━━━ DATASET ENTRIES
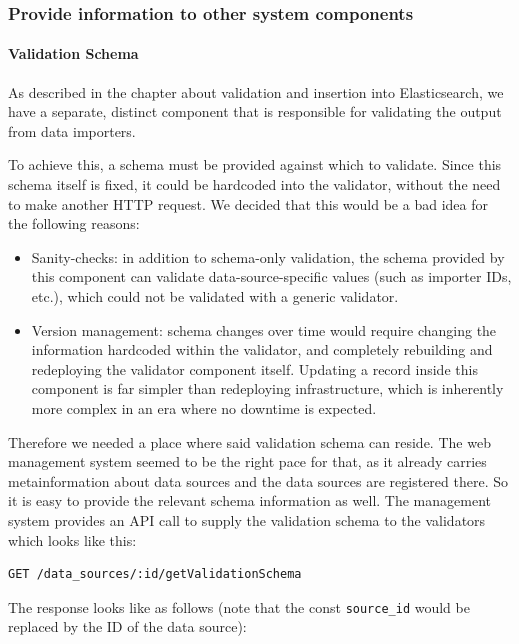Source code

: \subsubsection{Provide information to other system
components}\label{provide-information-to-other-system-components}

\paragraph{Validation Schema}\label{validation-schema}

As described in the chapter about validation and insertion into
Elasticsearch, we have a separate, distinct component that is
responsible for validating the output from data importers.

To achieve this, a schema must be provided against which to validate.
Since this schema itself is fixed, it could be hardcoded into the
validator, without the need to make another HTTP request. We decided
that this would be a bad idea for the following reasons:

\begin{itemize}
\tightlist
\item
  Sanity-checks: in addition to schema-only validation, the schema
  provided by this component can validate data-source-specific values
  (such as importer IDs, etc.), which could not be validated with a
  generic validator.
\item
  Version management: schema changes over time would require changing
  the information hardcoded within the validator, and completely
  rebuilding and redeploying the validator component itself. Updating a
  record inside this component is far simpler than redeploying
  infrastructure, which is inherently more complex in an era where no
  downtime is expected.
\end{itemize}

Therefore we needed a place where said validation schema can reside. The
web management system seemed to be the right pace for that, as it
already carries metainformation about data sources and the data sources
are registered there. So it is easy to provide the relevant schema
information as well. The management system provides an API call to
supply the validation schema to the validators which looks like this:

\begin{verbatim}
GET /data_sources/:id/getValidationSchema
\end{verbatim}

The response looks like as follows (note that the const
\texttt{source\_id} would be replaced by the ID of the data source):

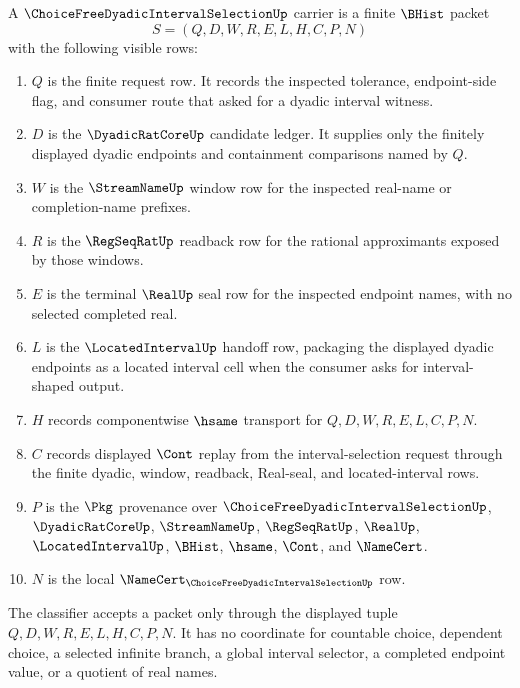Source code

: \begin{definition}
\label{def:choice-free-dyadic-interval-selection-carrier}
A $\ChoiceFreeDyadicIntervalSelectionUp$ carrier is a finite $\BHist$ packet
$$
S=(Q,D,W,R,E,L,H,C,P,N)
$$
with the following visible rows:
\begin{enumerate}
\item $Q$ is the finite request row. It records the inspected tolerance, endpoint-side flag, and consumer route that asked for a dyadic interval witness.
\item $D$ is the $\DyadicRatCoreUp$ candidate ledger. It supplies only the finitely displayed dyadic endpoints and containment comparisons named by $Q$.
\item $W$ is the $\StreamNameUp$ window row for the inspected real-name or completion-name prefixes.
\item $R$ is the $\RegSeqRatUp$ readback row for the rational approximants exposed by those windows.
\item $E$ is the terminal $\RealUp$ seal row for the inspected endpoint names, with no selected completed real.
\item $L$ is the $\LocatedIntervalUp$ handoff row, packaging the displayed dyadic endpoints as a located interval cell when the consumer asks for interval-shaped output.
\item $H$ records componentwise $\hsame$ transport for $Q,D,W,R,E,L,C,P,N$.
\item $C$ records displayed $\Cont$ replay from the interval-selection request through the finite dyadic, window, readback, Real-seal, and located-interval rows.
\item $P$ is the $\Pkg$ provenance over $\ChoiceFreeDyadicIntervalSelectionUp$, $\DyadicRatCoreUp$, $\StreamNameUp$, $\RegSeqRatUp$, $\RealUp$, $\LocatedIntervalUp$, $\BHist$, $\hsame$, $\Cont$, and $\NameCert$.
\item $N$ is the local $\NameCert_{\ChoiceFreeDyadicIntervalSelectionUp}$ row.
\end{enumerate}
The classifier accepts a packet only through the displayed tuple $Q,D,W,R,E,L,H,C,P,N$. It has no coordinate for countable choice, dependent choice, a selected infinite branch, a global interval selector, a completed endpoint value, or a quotient of real names.
\end{definition}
━━━━━━
**REQUIRED WORK**. Leaving the images out, print the records above exactly.

**TASK RESPONSE**.
Source code

: \subsubsection{Provide information to other system
components}\label{provide-information-to-other-system-components}

\paragraph{Validation Schema}\label{validation-schema}

As described in the chapter about validation and insertion into
Elasticsearch, we have a separate, distinct component that is
responsible for validating the output from data importers.

To achieve this, a schema must be provided against which to validate.
Since this schema itself is fixed, it could be hardcoded into the
validator, without the need to make another HTTP request. We decided
that this would be a bad idea for the following reasons:

\begin{itemize}
\tightlist
\item
  Sanity-checks: in addition to schema-only validation, the schema
  provided by this component can validate data-source-specific values
  (such as importer IDs, etc.), which could not be validated with a
  generic validator.
\item
  Version management: schema changes over time would require changing
  the information hardcoded within the validator, and completely
  rebuilding and redeploying the validator component itself. Updating a
  record inside this component is far simpler than redeploying
  infrastructure, which is inherently more complex in an era where no
  downtime is expected.
\end{itemize}

Therefore we needed a place where said validation schema can reside. The
web management system seemed to be the right pace for that, as it
already carries metainformation about data sources and the data sources
are registered there. So it is easy to provide the relevant schema
information as well. The management system provides an API call to
supply the validation schema to the validators which looks like this:

\begin{verbatim}
GET /data_sources/:id/getValidationSchema
\end{verbatim}

The response looks like as follows (note that the const
\texttt{source\_id} would be replaced by the ID of the data source):

Source code

: \begin{definition}
\label{def:choice-free-dyadic-interval-selection-carrier}
A $\ChoiceFreeDyadicIntervalSelectionUp$ carrier is a finite $\BHist$ packet
$$
S=(Q,D,W,R,E,L,H,C,P,N)
$$
with the following visible rows:
\begin{enumerate}
\item $Q$ is the finite request row. It records the inspected tolerance, endpoint-side flag, and consumer route that asked for a dyadic interval witness.
\item $D$ is the $\DyadicRatCoreUp$ candidate ledger. It supplies only the finitely displayed dyadic endpoints and containment comparisons named by $Q$.
\item $W$ is the $\StreamNameUp$ window row for the inspected real-name or completion-name prefixes.
\item $R$ is the $\RegSeqRatUp$ readback row for the rational approximants exposed by those windows.
\item $E$ is the terminal $\RealUp$ seal row for the inspected endpoint names, with no selected completed real.
\item $L$ is the $\LocatedIntervalUp$ handoff row, packaging the displayed dyadic endpoints as a located interval cell when the consumer asks for interval-shaped output.
\item $H$ records componentwise $\hsame$ transport for $Q,D,W,R,E,L,C,P,N$.
\item $C$ records displayed $\Cont$ replay from the interval-selection request through the finite dyadic, window, readback, Real-seal, and located-interval rows.
\item $P$ is the $\Pkg$ provenance over $\ChoiceFreeDyadicIntervalSelectionUp$, $\DyadicRatCoreUp$, $\StreamNameUp$, $\RegSeqRatUp$, $\RealUp$, $\LocatedIntervalUp$, $\BHist$, $\hsame$, $\Cont$, and $\NameCert$.
\item $N$ is the local $\NameCert_{\ChoiceFreeDyadicIntervalSelectionUp}$ row.
\end{enumerate}
The classifier accepts a packet only through the displayed tuple $Q,D,W,R,E,L,H,C,P,N$. It has no coordinate for countable choice, dependent choice, a selected infinite branch, a global interval selector, a completed endpoint value, or a quotient of real names.
\end{definition}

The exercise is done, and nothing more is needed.